You are Spider-Man, local hero of Manhattan and web slinging nuisance to the thugs that engulf his city. The Amazing Spider-Man 2 game serves as more of a prequel to the film of the same name for the most part, which then diverts sharply into an alternative timeline. Frankly, I couldn’t decipher if the reason for this choice was to save spoilers from the coinciding film or just a reason to cram as many of Spider-Man’s rogues into the game.
After a brief flashback which ignites the beginning of the story, Spider-Man is left to uncover the mysterious murders that are only referred to by police as “The Carnage Killings”. During the game’s duration, many characters inject themselves throughout the course of the story, offering no real depth but what feels like a filler or even unnecessary deterrents to extend the length of gameplay out.
Having the opportunity to review this game on the older generation of consoles, I went in feeling at a slight disadvantage in terms of experiencing the best presentation I could. Realistically though I think it didn’t matter in the slightest, as current and new gen are that close together in terms of graphical fidelity there is a difference measured by the skin of your teeth. In terms of game development this game felt like it could have snugly fit rubbing shoulders with games released early in the last generation. Character models were bulky, unrefined and during cutscenes moved worse than robots from 80s movies.
It just feels like fuel to the fire that the videogame/movie tie-in combination is horrendous. This is supposed to be a movie tie-in videogame but it doesn’t even utilise the cast of the film, the only original cast member who reprises his role is the master of cameos, Stan Lee. Other major characters barely resemble their on-screen counterparts, a huge departure for a supposed “tie-in”. The cast for the game did little to offer any form of engagement, leaving me feeling like they were just simply reading the scripts rather than feeling them and truly portraying their characters.
Spider-Man tries to be funny delivering his trademark smart ass comments and cheap shots to the bad guys. Typically I would love these sorts of antics, being the person I am. Unfortunately, these comments completely miss the mark of humorous and become painfully repetitive pretty quick.
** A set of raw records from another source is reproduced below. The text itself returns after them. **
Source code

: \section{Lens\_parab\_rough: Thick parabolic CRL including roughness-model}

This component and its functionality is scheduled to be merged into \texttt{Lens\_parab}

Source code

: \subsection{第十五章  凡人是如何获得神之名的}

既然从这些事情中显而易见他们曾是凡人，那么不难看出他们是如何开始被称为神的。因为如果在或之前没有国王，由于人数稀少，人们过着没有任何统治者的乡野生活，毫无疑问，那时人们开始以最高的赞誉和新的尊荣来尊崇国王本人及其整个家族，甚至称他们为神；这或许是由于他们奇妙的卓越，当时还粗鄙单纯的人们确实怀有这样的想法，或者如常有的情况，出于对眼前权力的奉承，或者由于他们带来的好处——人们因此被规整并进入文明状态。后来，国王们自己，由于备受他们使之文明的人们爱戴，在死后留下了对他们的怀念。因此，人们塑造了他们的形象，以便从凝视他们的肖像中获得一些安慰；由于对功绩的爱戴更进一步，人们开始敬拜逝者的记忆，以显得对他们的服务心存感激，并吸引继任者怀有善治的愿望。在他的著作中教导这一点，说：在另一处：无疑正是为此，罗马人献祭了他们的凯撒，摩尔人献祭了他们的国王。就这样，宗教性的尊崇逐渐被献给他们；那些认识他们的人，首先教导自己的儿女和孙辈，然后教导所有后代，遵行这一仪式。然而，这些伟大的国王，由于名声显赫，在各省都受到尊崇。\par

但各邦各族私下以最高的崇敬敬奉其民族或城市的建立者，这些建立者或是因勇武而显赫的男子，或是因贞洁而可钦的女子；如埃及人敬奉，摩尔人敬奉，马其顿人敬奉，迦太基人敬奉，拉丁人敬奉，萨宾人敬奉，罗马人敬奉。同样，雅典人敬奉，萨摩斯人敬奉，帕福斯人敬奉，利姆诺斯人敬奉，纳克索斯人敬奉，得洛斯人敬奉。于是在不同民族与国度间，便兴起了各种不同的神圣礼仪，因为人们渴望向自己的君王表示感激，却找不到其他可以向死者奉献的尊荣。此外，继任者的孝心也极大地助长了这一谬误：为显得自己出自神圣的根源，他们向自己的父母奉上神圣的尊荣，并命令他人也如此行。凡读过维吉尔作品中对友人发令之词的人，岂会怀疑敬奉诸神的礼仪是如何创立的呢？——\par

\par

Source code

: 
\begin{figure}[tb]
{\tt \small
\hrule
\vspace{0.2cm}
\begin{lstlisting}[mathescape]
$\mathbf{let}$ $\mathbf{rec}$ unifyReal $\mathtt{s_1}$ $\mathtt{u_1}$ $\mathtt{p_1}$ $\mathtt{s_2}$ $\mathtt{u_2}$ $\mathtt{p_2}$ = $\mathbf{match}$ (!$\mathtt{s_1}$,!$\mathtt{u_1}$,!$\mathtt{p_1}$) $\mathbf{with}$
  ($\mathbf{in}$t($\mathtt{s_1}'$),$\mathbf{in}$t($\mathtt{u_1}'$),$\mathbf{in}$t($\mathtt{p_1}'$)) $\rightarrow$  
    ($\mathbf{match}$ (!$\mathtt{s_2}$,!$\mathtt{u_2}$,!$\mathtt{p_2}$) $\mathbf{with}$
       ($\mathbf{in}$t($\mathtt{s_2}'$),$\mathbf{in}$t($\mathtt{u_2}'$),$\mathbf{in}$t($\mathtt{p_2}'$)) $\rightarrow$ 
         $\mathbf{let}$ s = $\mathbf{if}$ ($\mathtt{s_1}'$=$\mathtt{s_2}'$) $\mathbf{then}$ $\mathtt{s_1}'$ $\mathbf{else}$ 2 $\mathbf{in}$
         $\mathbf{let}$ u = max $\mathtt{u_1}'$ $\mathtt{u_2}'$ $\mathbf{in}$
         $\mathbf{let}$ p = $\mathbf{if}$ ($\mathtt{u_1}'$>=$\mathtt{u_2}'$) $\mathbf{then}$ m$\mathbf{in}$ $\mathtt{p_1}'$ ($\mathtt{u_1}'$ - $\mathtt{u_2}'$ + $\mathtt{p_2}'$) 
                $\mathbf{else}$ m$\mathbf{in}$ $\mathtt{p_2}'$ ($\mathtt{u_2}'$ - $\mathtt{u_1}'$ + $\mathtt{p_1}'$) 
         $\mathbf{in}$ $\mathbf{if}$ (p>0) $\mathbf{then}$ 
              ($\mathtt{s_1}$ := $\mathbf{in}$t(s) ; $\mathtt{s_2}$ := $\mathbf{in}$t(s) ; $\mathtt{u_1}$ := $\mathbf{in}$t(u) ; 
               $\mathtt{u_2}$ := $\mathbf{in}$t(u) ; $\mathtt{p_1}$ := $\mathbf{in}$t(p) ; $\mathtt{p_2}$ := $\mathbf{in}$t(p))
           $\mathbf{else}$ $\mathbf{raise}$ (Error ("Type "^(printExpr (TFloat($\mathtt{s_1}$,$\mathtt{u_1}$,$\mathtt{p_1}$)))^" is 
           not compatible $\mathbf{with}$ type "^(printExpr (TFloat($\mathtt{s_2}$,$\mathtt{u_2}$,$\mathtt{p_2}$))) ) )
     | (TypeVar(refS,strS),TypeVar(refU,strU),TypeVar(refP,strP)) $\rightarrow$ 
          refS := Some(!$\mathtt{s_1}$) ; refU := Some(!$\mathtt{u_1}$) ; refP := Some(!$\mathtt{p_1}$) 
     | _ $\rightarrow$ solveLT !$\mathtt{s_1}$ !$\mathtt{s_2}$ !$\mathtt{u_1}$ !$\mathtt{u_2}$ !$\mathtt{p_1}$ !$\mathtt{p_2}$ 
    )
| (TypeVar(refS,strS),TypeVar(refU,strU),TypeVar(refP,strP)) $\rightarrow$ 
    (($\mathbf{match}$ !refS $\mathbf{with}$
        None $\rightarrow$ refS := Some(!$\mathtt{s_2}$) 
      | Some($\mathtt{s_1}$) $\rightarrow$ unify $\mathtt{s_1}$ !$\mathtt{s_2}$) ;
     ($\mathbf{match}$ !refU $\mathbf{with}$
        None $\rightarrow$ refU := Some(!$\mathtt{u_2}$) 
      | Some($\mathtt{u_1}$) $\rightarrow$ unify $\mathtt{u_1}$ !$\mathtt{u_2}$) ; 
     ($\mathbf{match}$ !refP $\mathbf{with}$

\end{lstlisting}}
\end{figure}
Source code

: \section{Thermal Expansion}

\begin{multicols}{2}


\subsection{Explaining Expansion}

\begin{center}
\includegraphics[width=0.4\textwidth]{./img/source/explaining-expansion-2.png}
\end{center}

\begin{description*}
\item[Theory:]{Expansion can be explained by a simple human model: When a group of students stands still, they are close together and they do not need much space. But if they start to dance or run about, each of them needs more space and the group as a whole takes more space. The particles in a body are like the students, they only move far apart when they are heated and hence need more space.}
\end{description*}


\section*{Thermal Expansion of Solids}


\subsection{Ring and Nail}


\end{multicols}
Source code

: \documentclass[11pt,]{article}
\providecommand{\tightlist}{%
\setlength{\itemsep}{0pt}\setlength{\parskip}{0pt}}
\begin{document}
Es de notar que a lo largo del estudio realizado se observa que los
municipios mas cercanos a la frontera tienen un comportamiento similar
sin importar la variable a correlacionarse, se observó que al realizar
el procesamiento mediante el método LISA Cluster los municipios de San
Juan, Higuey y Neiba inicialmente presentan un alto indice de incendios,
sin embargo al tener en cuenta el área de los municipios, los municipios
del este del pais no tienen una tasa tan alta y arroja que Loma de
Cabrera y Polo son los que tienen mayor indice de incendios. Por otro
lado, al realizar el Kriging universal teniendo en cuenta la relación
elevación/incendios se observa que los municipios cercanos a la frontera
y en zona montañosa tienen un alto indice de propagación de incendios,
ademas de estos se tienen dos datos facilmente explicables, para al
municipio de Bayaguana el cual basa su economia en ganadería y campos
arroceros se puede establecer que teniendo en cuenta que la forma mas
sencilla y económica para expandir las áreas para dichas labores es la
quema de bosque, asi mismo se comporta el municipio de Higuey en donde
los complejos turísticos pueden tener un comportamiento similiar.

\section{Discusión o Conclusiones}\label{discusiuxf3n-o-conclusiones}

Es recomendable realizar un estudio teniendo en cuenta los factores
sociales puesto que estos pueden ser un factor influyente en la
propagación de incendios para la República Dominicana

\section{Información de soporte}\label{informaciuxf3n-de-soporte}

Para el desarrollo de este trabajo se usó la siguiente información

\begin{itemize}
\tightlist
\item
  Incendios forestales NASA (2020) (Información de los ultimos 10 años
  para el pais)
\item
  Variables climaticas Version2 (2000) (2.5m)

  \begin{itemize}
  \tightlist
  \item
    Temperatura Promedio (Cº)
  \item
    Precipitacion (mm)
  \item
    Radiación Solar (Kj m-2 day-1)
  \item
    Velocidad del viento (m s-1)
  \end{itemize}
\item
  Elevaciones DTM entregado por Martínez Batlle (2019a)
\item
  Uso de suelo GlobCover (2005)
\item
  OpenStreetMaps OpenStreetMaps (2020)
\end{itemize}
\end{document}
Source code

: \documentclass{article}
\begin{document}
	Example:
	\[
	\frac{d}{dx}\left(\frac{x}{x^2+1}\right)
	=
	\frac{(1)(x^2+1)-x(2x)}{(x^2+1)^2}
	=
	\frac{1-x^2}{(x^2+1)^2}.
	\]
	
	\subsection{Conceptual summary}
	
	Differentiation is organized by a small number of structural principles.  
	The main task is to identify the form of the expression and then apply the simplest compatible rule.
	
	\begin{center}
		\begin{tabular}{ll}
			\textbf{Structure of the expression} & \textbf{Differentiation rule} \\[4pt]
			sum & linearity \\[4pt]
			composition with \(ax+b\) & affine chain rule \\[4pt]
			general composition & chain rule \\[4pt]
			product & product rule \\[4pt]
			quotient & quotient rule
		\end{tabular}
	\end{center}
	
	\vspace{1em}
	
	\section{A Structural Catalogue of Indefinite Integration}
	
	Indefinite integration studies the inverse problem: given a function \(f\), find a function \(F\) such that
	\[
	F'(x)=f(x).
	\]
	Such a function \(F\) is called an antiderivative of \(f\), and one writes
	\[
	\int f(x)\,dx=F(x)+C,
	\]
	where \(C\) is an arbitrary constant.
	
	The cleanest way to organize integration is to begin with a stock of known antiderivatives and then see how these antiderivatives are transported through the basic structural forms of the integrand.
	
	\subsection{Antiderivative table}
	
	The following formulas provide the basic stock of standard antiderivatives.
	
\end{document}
At various points also, Spider-Man will be presented with an interactive conversation where a button press opens a conversation path revealing more information that is usually irrelevant to anything. Spider-Man is exceptionally agile; I understand that, the world understands that. I don’t see why it is necessary for Spider-Man during these conversations to be excessively moving or jumping around, or even creeping up on captured foes, during the conversations. The latter example is flirting dangerously close to disturbing.
The big open world that is Manhattan is unlocked to you from the get go. Traversing Manhattan is one of the best features available to the player, and although it may take you a little while to finely tune the perfect rhythm for web swinging and navigating the city it is certainly one of the more richer experiences to be taken from the game. Using the respective shoulder buttons to make either your left or right hand deploy a streamlined web is probably as close as anyone will get to being a real web slinging Spider-Man any time soon.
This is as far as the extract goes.